The Fund acknowledges that the Fund may have provided and may, from time to time, provide certain personal information on individuals relating to the Fund and/or a third party (“Data”) to the Adviser. The Fund acknowledges that the Adviser has informed the Fund of its right to request access to and/or correction of the Data which the Adviser may hold and that request may be made to the Compliance Officer of the Adviser at its principal place of business in the State of New York as stated at the beginning of this Agreement. The Fund further acknowledges that the Adviser has informed the Fund and the Fund hereby consents that Data may be collected, held, processed,
disclosed or used by the Adviser and transferred to any office of the Adviser, any of Adviser’s affiliates or
Associates, any of the Adviser’s agents and any other third party which provides services to the Adviser, within or outside the State of New York, for the purposes of the Adviser or any such other entity providing the services contemplated under this Agreement and to facilitate the provision by an affiliate to the Fund of potential additional products and services. The Fund represents and warrants that appropriate consent has been obtained from the relevant individuals for such collection, storage, processing, disclosure, usage and transfer of Data.
16. The Fund represents and warrants that it has full legal right to enter into this Agreement and to perform the obligations hereunder and that it has obtained all necessary consents and approvals to enter into this Agreement.
17. The parties will inform each other in writing within a reasonable time of material changes to the information provided to each other under this Agreement.
IN WITNESS WHEREOF, the parties have executed this Agreement by their officers thereunto duly authorized as of the day and year first written above.
THE TAIWAN FUND, INC
By:
Name: Xxxxxxx Xxxxx Title: Chairman
NOMURA ASSET MANAGEMENT U.S.A. INC.
/s/ Xxxxxx Xxxxxx |
|
By: |
|
Name: |
Xxxxxx Xxxxxx |
Title: |
President |
SCHEDULE A MANAGEMENT FEE
In consideration of the services described in the agreement, the Fund will pay the Adviser a fee (“Management Fee”) that will be composed of a Base Fee (defined below) and a Performance Adjustment (defined below) to the Base Fee based upon the investment performance of the Fund’s shares in relation to the investment record of a securities
index determined by our Board of Directors to be appropriate (“Index”) over the same performance period.
Base Fee.

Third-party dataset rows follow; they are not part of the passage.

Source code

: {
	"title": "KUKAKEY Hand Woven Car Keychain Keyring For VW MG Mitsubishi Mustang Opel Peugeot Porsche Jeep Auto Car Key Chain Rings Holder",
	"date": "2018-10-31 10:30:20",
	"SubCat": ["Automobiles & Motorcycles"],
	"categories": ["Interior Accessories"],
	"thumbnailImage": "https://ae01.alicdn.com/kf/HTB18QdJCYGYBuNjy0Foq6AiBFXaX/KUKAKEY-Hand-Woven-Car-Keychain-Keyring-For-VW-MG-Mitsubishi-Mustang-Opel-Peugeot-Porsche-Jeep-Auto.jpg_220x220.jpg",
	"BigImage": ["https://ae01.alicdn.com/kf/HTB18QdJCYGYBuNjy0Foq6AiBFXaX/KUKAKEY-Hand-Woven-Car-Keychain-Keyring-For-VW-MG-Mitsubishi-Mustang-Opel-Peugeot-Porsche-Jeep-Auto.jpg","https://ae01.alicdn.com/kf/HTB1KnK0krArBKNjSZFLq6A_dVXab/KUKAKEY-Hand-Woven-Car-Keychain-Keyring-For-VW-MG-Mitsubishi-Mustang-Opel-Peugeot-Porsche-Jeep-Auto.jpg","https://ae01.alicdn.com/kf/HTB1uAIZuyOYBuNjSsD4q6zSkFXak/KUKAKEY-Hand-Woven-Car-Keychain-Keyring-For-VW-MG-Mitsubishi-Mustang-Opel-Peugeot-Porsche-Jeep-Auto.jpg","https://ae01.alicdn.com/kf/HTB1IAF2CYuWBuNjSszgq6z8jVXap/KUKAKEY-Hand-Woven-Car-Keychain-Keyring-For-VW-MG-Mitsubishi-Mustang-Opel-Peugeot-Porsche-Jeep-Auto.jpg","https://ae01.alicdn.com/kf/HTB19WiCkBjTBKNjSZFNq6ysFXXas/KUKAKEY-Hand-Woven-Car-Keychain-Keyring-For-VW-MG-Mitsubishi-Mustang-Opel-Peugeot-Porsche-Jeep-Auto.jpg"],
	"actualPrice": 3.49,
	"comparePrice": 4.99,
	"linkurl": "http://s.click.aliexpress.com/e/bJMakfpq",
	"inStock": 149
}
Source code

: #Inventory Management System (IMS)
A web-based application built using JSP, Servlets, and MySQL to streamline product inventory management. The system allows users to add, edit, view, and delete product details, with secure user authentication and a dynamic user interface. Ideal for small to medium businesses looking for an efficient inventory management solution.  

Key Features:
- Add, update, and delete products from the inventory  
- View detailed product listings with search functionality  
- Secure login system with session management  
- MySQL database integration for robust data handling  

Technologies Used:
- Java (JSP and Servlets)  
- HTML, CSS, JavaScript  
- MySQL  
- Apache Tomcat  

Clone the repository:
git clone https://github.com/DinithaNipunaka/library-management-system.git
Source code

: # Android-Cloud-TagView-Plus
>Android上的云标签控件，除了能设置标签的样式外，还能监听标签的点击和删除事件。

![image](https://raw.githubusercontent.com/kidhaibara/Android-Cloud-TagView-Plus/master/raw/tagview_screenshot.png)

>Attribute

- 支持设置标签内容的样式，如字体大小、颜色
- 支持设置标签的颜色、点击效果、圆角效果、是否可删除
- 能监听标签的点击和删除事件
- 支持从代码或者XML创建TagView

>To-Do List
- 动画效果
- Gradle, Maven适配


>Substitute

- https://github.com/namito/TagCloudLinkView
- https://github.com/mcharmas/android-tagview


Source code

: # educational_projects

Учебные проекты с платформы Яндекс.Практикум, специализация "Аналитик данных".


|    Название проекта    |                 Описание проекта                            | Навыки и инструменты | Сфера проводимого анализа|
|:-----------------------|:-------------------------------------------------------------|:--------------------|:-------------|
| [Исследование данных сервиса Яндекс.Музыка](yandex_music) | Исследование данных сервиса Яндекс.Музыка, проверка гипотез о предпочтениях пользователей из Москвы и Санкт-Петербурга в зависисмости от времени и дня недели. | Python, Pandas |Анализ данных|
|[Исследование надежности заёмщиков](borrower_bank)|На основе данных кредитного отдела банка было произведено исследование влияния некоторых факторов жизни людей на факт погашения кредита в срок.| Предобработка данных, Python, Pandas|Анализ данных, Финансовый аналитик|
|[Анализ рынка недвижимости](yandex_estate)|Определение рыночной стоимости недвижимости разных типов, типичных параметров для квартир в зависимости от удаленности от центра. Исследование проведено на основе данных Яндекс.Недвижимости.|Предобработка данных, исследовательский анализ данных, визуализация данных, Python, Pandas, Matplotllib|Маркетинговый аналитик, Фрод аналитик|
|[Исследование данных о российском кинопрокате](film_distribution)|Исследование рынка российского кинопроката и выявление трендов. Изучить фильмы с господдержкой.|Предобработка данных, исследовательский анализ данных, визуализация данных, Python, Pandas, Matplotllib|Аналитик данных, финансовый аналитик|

The base fee is calculated and accrued daily at the annual rate of 0.60% of the Fund’s average daily net assets (“Base Fee”).
Performance Adjustment. The Adviser’s compensation is increased or decreased from the Base Fee by a
performance adjustment (“Performance Adjustment”) that depends on whether, and to what extent, the investment performance of the Fund’s shares exceeds, or is exceeded by, the performance of the TAIEX Total Return Index, expressed in US dollars (the ”Index”).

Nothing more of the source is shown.